Feasibility Study of Longitudinal–Torsional-Coupled Rotary Ultrasonic Machining of Brittle Material

[+] Author and Article Information
Jianjian Wang

State Key Laboratory of Tribology,
Tsinghua University,
Beijing 100084, China;
Department of Mechanical and
Automation Engineering,
The Chinese University of Hong Kong,
Hong Kong 999077, China

Jianfu Zhang, Qiaoli Zhang

State Key Laboratory of Tribology,
Tsinghua University,
Beijing 100084, China

Pingfa Feng

State Key Laboratory of Tribology,
Tsinghua University,
Beijing 100084, China;
Division of Advanced Manufacturing,
Graduate School at Shenzhen,
Tsinghua University,
Shenzhen 518055, China

Ping Guo

Department of Mechanical and
Automation Engineering,
The Chinese University of Hong Kong,
Hong Kong 999077, China

1Corresponding author.

Manuscript received July 6, 2017; final manuscript received November 29, 2017; published online March 6, 2018. Assoc. Editor: Guillaume Fromentin.
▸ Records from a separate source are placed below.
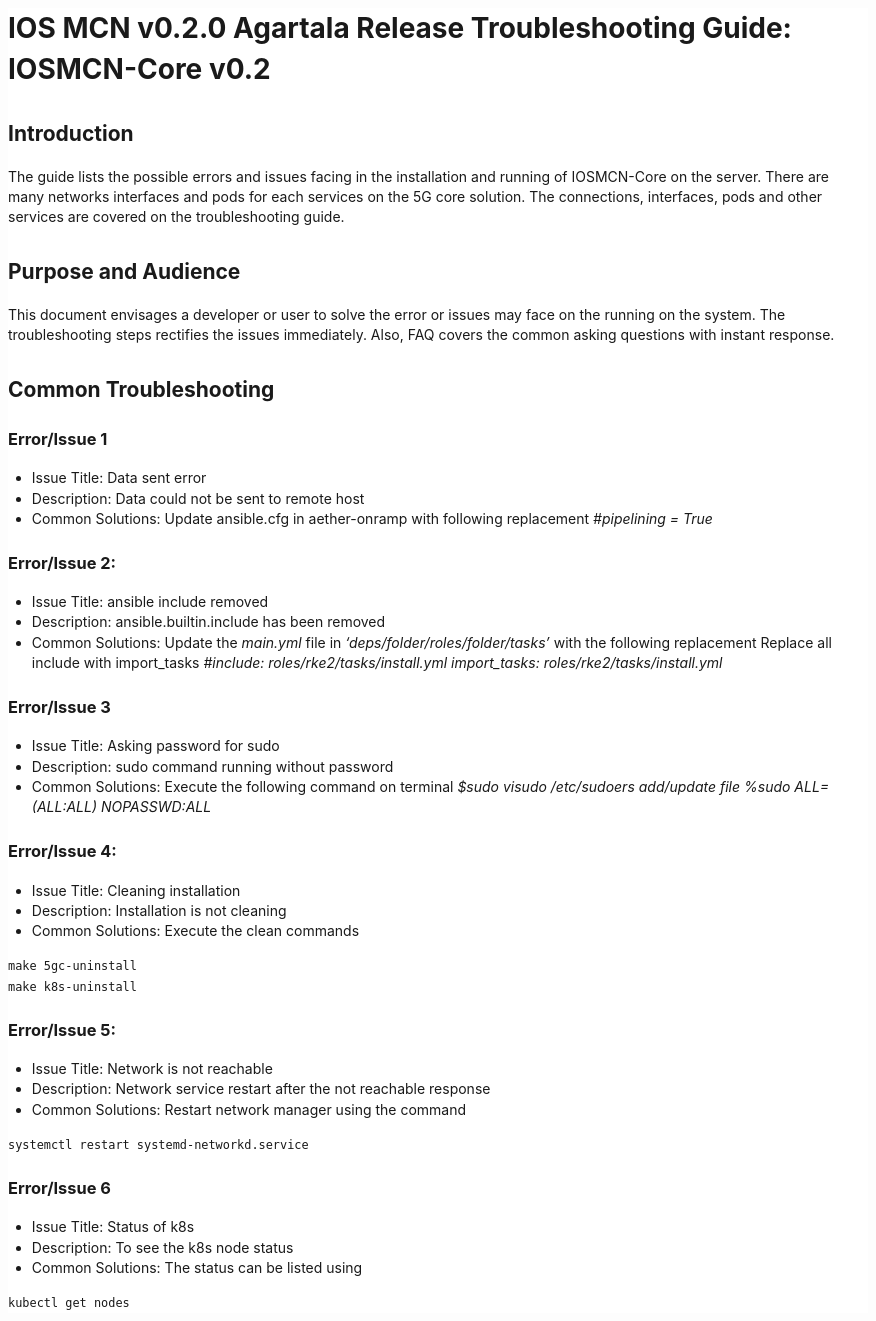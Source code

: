 ﻿
# **IOS MCN v0.2.0 Agartala Release Troubleshooting Guide: IOSMCN-Core v0.2**



## Introduction

The guide lists the possible errors and issues facing in the installation and running of IOSMCN-Core on the server. There are many networks interfaces and pods for each services on the 5G core solution. The connections, interfaces, pods and other services are covered on the troubleshooting guide.

## Purpose and Audience

This document envisages a developer or user to solve the error or issues may face on the running on the system. The troubleshooting steps rectifies the issues immediately. Also, FAQ covers the common asking questions with instant response.

## Common Troubleshooting
###	Error/Issue 1
-	Issue Title: Data sent error
-	Description: Data could not be sent to remote host
-	Common Solutions: Update ansible.cfg in aether-onramp with following replacement 
 *#pipelining = True*
###	Error/Issue 2:
-	Issue Title: ansible include removed 
-	Description: ansible.builtin.include has been removed
-	Common Solutions: Update the *main.yml* file in *‘deps/folder/roles/folder/tasks’* with the following replacement
Replace all include with import_tasks
 *#include: roles/rke2/tasks/install.yml
import_tasks: roles/rke2/tasks/install.yml*
###	Error/Issue 3
- Issue Title: Asking password for sudo
-	Description: sudo command running without password
-	Common Solutions: Execute the following command on terminal
*$sudo visudo /etc/sudoers
add/update file %sudo ALL=(ALL:ALL) NOPASSWD:ALL*
###	Error/Issue 4: 
-	Issue Title: Cleaning installation
-	Description: Installation is not cleaning
-	Common Solutions: Execute the clean commands
```
make 5gc-uninstall
make k8s-uninstall
```
###	Error/Issue 5:
-	Issue Title: Network is not reachable
-	Description: Network service restart after the not reachable response
-	Common Solutions: Restart network manager using the command
```
systemctl restart systemd-networkd.service
```
###	Error/Issue 6
-	Issue Title: Status of k8s
-	Description: To see the k8s node status
-	Common Solutions: The status can be listed using
```
kubectl get nodes
```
J. Manuf. Sci. Eng 140(5), 051008 (Mar 06, 2018) (11 pages) Paper No: MANU-17-1408; doi: 10.1115/1.4038728 History: Received July 06, 2017; Revised November 29, 2017

In order to further improve the processing performance of rotary ultrasonic machining (RUM), a novel longitudinal–torsional-coupled (LTC) vibration was applied to the RUM. An experimental study on quartz glass was performed to access the feasibility of the LTC-RUM of a brittle material. The LTC-RUM was executed through the addition of helical flutes on the tool of conventional longitudinal RUM (Con-RUM). The experimental results demonstrated that the LTC-RUM could reduce the cutting force by 55% and the edge chipping size at the hole exit by 45% on an average, compared to the Con-RUM. Moreover, the LTC-RUM could also improve the quality of the hole wall through the reduction of surface roughness, in particular, when the spindle speed was relatively low. The mechanism of superior processing performance of LTC-RUM involved the corresponding specific moving trajectory of diamond abrasives, along with higher lengths of lateral cracks produced during the abrasives indentation on the workpiece material. The higher edge chipping size at the hole entrance of LTC-RUM indicated a higher length of lateral cracks in LTC-RUM, due to the increase in the maximum cutting speed. Furthermore, the effect of spindle speed on the cutting force and surface roughness variations verified the important role of the moving trajectory of the diamond abrasive in the superior processing performance mechanism of LTC-RUM.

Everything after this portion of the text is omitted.